◆ WHAT YOU ARE ASKED TO DO ◆
Repeat the data exactly as it stands.

◆ ENTRIES SHOWN ◆

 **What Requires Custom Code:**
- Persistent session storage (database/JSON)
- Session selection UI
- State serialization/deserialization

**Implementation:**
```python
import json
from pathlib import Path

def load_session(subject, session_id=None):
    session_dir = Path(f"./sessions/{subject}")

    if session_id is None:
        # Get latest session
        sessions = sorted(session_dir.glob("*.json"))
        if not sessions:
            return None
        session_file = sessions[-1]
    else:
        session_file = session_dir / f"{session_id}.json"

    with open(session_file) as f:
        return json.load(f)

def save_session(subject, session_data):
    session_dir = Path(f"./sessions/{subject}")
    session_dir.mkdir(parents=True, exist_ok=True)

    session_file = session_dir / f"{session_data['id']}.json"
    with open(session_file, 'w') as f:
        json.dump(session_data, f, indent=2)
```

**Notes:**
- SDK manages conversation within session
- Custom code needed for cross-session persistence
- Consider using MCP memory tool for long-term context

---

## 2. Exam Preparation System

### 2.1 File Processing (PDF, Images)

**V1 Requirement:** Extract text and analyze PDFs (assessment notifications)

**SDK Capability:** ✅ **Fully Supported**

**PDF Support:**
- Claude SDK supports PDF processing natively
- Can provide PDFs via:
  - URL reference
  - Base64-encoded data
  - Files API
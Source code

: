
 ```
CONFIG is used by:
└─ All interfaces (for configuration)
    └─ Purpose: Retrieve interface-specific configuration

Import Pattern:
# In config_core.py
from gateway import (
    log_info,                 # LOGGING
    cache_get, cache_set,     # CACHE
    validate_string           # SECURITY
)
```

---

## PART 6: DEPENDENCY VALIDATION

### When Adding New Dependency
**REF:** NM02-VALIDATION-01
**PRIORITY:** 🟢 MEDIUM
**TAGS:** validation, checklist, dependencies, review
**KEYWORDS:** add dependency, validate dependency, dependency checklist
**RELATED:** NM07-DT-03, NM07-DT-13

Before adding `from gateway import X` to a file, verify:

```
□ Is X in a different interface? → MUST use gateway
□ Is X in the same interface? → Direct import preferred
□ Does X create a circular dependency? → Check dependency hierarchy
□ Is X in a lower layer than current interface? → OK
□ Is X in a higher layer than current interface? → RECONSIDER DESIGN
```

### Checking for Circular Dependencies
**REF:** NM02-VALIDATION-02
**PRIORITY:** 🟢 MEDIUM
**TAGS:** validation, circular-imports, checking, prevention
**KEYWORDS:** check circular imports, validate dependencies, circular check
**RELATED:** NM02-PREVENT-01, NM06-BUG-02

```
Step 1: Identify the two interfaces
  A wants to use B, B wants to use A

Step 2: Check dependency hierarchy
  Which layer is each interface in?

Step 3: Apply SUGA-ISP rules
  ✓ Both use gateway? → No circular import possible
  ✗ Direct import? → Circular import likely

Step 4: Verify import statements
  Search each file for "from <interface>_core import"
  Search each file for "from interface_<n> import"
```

◆ ANSWER BOX ◆
 **What Requires Custom Code:**
- Persistent session storage (database/JSON)
- Session selection UI
- State serialization/deserialization

**Implementation:**
```python
import json
from pathlib import Path

def load_session(subject, session_id=None):
    session_dir = Path(f"./sessions/{subject}")

    if session_id is None:
        # Get latest session
        sessions = sorted(session_dir.glob("*.json"))
        if not sessions:
            return None
        session_file = sessions[-1]
    else:
        session_file = session_dir / f"{session_id}.json"

    with open(session_file) as f:
        return json.load(f)

def save_session(subject, session_data):
    session_dir = Path(f"./sessions/{subject}")
    session_dir.mkdir(parents=True, exist_ok=True)

    session_file = session_dir / f"{session_data['id']}.json"
    with open(session_file, 'w') as f:
        json.dump(session_data, f, indent=2)
```

**Notes:**
- SDK manages conversation within session
- Custom code needed for cross-session persistence
- Consider using MCP memory tool for long-term context

---

## 2. Exam Preparation System

### 2.1 File Processing (PDF, Images)

**V1 Requirement:** Extract text and analyze PDFs (assessment notifications)

**SDK Capability:** ✅ **Fully Supported**

**PDF Support:**
- Claude SDK supports PDF processing natively
- Can provide PDFs via:
  - URL reference
  - Base64-encoded data
  - Files API
Source code

:
 ```
CONFIG is used by:
└─ All interfaces (for configuration)
    └─ Purpose: Retrieve interface-specific configuration

Import Pattern:
# In config_core.py
from gateway import (
    log_info,                 # LOGGING
    cache_get, cache_set,     # CACHE
    validate_string           # SECURITY
)
```

---

## PART 6: DEPENDENCY VALIDATION

### When Adding New Dependency
**REF:** NM02-VALIDATION-01
**PRIORITY:** 🟢 MEDIUM
**TAGS:** validation, checklist, dependencies, review
**KEYWORDS:** add dependency, validate dependency, dependency checklist
**RELATED:** NM07-DT-03, NM07-DT-13

Before adding `from gateway import X` to a file, verify:

```
□ Is X in a different interface? → MUST use gateway
□ Is X in the same interface? → Direct import preferred
□ Does X create a circular dependency? → Check dependency hierarchy
□ Is X in a lower layer than current interface? → OK
□ Is X in a higher layer than current interface? → RECONSIDER DESIGN
```

### Checking for Circular Dependencies
**REF:** NM02-VALIDATION-02
**PRIORITY:** 🟢 MEDIUM
**TAGS:** validation, circular-imports, checking, prevention
**KEYWORDS:** check circular imports, validate dependencies, circular check
**RELATED:** NM02-PREVENT-01, NM06-BUG-02

```
Step 1: Identify the two interfaces
  A wants to use B, B wants to use A

Step 2: Check dependency hierarchy
  Which layer is each interface in?

Step 3: Apply SUGA-ISP rules
  ✓ Both use gateway? → No circular import possible
  ✗ Direct import? → Circular import likely

Step 4: Verify import statements
  Search each file for "from <interface>_core import"
  Search each file for "from interface_<n> import"
```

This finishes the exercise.